REQUIREMENT: Copy out, unchanged, every line from the start of the records to the line that contains "files into javascript.", and stop there.

WORKING DATA:
□ □ □ □ □ □ □

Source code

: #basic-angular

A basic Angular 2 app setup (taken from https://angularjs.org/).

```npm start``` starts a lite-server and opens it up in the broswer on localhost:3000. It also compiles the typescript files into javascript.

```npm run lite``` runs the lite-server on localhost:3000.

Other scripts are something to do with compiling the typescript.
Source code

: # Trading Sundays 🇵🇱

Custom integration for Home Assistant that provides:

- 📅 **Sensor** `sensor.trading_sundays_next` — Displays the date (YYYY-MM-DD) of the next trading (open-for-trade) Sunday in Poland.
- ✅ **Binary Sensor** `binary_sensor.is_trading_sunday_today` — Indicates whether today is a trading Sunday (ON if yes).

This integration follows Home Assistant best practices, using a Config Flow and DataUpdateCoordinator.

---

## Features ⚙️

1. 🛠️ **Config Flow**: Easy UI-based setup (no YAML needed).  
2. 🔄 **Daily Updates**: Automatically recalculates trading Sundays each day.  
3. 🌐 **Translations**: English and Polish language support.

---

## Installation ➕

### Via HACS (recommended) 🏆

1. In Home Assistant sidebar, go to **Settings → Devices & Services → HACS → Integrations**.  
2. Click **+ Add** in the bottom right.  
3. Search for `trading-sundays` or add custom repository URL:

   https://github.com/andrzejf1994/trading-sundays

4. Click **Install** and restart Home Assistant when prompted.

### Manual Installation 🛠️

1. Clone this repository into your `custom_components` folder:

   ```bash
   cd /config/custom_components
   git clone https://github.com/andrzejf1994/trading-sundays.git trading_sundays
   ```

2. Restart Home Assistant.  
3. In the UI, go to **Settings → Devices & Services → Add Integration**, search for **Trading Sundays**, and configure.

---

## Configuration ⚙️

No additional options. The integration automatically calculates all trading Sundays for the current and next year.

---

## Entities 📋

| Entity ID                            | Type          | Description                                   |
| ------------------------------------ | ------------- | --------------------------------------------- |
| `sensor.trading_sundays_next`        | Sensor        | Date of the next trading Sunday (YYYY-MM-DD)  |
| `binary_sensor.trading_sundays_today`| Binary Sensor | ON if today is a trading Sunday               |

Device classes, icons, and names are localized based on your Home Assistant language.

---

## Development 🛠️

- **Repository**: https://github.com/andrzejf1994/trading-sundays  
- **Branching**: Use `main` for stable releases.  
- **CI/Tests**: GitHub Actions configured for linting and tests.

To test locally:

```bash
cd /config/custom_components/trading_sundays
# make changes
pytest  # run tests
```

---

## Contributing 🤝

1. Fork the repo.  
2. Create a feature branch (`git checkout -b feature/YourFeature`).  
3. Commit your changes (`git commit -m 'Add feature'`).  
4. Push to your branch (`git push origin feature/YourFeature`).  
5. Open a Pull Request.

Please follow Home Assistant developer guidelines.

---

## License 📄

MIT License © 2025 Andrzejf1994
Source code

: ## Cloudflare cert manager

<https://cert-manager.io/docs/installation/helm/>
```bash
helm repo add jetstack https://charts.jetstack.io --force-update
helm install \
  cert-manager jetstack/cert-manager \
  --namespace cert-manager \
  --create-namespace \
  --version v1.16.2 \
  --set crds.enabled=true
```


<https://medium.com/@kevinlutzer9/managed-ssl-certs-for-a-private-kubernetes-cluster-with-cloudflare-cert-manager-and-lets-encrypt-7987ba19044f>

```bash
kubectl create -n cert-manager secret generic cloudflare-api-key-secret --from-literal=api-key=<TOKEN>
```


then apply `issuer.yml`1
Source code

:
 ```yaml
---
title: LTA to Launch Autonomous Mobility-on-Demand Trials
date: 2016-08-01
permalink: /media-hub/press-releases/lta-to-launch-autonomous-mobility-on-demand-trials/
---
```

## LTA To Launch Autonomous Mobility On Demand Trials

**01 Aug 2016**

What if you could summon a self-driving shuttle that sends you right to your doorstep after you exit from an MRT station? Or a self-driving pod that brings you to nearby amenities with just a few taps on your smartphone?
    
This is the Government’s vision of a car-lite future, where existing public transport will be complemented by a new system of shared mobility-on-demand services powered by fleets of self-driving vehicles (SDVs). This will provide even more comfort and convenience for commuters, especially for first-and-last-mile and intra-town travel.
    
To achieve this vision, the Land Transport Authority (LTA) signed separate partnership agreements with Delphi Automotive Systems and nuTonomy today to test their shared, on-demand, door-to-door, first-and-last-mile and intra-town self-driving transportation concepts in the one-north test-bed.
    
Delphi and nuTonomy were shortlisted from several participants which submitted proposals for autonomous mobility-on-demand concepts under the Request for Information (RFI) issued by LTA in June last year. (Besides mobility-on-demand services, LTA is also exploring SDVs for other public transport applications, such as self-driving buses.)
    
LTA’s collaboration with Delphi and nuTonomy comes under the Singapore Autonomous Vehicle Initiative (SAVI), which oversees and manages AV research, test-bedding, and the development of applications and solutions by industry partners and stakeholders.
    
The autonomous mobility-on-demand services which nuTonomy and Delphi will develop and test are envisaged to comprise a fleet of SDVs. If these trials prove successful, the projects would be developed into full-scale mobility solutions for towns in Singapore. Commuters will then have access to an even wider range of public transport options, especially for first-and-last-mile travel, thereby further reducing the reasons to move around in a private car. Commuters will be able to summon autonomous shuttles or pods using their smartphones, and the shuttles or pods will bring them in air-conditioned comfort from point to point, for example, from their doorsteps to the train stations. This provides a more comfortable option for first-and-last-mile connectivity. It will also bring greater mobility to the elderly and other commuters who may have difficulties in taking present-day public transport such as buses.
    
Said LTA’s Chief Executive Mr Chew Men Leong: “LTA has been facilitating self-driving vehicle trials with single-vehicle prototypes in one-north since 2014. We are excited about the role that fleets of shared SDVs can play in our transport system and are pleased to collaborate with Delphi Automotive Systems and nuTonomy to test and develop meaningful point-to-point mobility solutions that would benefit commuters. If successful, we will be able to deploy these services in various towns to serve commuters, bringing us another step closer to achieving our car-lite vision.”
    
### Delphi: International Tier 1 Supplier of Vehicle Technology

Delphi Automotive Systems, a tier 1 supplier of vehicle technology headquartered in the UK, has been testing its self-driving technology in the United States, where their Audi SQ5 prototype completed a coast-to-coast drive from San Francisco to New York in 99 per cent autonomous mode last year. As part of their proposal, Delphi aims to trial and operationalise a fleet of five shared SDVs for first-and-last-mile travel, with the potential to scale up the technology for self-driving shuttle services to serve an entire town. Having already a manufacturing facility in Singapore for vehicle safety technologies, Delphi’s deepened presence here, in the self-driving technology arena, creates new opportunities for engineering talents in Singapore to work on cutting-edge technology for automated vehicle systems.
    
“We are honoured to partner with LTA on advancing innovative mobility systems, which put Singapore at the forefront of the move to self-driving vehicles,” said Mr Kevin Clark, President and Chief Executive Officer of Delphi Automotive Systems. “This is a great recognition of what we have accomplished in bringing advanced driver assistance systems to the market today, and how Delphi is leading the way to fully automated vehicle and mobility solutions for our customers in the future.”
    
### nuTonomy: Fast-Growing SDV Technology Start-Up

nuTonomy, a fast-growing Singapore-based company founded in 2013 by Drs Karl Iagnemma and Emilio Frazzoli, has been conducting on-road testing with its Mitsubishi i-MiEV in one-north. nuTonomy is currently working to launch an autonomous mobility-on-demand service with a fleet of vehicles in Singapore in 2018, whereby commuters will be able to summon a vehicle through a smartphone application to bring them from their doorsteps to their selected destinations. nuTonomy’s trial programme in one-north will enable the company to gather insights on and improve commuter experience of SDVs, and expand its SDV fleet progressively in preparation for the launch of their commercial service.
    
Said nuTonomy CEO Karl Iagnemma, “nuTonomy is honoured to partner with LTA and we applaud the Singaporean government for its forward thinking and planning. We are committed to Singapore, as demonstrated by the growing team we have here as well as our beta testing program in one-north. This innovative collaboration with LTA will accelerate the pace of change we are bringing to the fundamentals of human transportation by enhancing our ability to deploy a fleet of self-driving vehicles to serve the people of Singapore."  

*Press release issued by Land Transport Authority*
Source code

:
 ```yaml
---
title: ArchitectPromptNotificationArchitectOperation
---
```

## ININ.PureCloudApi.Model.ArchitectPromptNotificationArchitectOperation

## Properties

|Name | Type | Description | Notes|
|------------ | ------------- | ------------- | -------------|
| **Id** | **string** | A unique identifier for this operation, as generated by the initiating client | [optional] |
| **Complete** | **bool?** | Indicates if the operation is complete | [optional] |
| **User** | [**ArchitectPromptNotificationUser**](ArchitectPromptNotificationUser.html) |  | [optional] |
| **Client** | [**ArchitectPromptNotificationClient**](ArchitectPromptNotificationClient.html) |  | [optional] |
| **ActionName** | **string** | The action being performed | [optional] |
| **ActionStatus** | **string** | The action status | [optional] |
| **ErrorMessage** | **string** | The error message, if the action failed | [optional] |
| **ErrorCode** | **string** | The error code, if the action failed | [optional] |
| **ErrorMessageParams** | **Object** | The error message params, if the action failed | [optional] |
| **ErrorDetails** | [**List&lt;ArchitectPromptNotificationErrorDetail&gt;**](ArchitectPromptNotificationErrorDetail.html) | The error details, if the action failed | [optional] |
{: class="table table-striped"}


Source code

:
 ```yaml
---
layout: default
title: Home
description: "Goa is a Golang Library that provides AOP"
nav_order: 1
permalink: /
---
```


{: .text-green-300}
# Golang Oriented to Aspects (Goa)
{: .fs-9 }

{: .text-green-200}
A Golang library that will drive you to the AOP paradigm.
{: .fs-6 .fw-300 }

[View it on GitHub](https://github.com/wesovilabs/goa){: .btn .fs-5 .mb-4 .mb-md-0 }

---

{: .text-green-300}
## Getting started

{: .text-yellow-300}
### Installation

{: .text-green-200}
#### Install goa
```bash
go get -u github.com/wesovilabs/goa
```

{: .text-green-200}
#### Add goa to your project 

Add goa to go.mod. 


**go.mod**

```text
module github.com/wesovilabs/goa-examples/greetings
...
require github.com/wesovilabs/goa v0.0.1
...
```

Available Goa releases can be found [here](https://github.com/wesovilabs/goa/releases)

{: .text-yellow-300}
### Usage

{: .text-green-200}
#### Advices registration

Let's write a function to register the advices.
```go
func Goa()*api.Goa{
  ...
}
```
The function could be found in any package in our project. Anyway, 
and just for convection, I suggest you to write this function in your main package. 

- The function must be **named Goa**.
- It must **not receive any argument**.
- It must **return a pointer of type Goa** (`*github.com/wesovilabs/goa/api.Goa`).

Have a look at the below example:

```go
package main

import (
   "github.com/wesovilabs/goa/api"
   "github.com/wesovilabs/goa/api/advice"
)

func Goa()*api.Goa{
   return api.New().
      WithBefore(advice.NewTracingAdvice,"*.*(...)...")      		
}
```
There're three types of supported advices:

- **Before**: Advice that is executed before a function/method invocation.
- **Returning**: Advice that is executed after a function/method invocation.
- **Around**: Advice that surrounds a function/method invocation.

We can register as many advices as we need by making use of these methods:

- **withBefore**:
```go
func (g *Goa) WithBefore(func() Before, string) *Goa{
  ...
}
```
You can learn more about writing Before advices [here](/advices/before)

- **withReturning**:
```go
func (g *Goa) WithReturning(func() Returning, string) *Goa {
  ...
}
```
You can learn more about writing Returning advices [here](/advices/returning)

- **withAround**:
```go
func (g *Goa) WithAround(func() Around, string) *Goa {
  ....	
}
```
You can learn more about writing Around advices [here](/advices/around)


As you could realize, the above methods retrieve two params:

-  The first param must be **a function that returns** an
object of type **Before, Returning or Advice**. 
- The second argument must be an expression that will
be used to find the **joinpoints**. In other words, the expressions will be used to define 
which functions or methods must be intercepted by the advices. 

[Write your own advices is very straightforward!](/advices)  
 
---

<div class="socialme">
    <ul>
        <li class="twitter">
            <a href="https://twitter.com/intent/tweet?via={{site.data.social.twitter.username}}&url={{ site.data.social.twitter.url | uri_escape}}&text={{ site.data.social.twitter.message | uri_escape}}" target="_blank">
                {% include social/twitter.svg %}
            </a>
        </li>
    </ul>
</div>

□ □ □ □ □ □ □

YOUR SOLUTION:
Source code

: #basic-angular

A basic Angular 2 app setup (taken from https://angularjs.org/).

```npm start``` starts a lite-server and opens it up in the broswer on localhost:3000. It also compiles the typescript files into javascript.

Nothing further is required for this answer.